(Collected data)
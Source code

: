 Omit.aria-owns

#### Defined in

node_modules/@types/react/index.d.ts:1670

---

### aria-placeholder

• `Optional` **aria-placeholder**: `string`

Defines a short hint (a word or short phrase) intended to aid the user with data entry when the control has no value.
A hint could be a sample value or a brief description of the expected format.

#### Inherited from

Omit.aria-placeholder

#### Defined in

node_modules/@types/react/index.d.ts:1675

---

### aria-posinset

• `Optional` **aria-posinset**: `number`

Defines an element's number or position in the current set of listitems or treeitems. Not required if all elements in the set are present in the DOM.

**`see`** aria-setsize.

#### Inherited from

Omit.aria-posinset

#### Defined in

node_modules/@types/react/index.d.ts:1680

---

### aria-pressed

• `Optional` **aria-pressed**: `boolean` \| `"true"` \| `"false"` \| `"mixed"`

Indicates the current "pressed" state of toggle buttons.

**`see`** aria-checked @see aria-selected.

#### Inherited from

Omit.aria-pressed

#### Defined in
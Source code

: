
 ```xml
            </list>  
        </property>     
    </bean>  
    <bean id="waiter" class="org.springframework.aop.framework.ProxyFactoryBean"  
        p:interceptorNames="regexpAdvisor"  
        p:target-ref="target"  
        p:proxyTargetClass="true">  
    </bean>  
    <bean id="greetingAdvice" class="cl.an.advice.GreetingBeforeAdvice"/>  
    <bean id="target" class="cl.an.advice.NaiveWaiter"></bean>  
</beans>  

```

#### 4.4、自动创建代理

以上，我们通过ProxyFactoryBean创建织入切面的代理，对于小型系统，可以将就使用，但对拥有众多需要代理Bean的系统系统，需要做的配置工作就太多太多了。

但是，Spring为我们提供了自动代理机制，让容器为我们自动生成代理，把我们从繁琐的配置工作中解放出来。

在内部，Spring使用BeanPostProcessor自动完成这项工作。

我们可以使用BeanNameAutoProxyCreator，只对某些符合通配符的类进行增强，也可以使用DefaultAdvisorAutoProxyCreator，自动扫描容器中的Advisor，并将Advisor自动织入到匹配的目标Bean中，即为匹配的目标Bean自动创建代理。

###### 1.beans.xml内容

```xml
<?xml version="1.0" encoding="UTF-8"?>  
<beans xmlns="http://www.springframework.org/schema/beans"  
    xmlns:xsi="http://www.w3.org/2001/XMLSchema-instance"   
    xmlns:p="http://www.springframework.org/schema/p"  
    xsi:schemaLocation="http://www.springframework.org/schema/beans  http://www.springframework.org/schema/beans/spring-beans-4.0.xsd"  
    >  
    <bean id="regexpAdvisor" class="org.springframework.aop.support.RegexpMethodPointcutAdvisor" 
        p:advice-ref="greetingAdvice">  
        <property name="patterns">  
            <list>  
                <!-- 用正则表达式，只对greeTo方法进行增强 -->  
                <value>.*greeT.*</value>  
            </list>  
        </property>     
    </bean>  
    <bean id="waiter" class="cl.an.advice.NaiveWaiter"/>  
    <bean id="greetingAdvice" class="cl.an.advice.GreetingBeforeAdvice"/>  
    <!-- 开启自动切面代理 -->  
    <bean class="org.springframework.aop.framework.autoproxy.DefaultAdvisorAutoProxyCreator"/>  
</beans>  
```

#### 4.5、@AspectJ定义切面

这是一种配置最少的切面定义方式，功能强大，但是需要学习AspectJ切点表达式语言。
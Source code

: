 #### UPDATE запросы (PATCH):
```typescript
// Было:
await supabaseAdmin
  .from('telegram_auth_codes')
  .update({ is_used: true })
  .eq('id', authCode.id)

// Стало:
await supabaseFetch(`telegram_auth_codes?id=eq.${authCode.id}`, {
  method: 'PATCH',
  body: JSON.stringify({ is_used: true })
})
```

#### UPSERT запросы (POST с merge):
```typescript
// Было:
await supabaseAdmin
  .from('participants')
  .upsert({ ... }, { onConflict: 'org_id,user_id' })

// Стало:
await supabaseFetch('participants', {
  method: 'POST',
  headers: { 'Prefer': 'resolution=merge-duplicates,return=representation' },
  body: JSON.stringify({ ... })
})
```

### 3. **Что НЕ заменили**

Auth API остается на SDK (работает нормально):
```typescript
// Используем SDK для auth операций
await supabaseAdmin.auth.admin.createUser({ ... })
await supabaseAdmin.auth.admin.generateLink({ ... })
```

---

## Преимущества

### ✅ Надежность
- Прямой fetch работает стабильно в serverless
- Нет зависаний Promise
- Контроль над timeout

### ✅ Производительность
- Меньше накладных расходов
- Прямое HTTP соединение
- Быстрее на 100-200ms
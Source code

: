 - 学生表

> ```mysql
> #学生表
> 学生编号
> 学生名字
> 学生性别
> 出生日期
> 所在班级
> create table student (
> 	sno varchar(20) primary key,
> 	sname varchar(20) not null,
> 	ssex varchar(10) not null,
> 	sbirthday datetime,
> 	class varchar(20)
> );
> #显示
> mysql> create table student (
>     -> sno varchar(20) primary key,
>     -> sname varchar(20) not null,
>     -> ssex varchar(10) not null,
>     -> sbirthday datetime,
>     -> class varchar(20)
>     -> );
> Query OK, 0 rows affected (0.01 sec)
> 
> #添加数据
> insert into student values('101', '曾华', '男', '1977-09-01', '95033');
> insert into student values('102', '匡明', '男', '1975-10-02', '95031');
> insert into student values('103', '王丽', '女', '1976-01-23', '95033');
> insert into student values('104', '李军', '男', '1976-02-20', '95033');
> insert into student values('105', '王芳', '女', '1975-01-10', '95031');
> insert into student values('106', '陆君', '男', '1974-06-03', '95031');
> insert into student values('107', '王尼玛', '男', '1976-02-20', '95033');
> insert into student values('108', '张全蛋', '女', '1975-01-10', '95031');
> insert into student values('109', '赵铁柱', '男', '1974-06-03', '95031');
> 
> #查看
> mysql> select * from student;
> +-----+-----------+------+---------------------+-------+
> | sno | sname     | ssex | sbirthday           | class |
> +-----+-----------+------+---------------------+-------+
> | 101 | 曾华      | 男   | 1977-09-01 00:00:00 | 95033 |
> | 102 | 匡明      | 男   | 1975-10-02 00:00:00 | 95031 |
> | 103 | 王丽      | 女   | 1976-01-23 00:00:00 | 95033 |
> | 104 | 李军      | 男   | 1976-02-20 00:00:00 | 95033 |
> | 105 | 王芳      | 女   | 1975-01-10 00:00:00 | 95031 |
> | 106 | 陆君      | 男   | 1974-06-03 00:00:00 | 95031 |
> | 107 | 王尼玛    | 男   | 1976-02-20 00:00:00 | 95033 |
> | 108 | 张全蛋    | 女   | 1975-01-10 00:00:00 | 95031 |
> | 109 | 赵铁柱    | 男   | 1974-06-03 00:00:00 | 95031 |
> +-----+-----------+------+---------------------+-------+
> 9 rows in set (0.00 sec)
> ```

INSTRUCTIONS FOR THE TASK - Go through the entries and copy every line that has "participants".

TASK RESPONSE -
  .from('participants')
await supabaseFetch('participants', {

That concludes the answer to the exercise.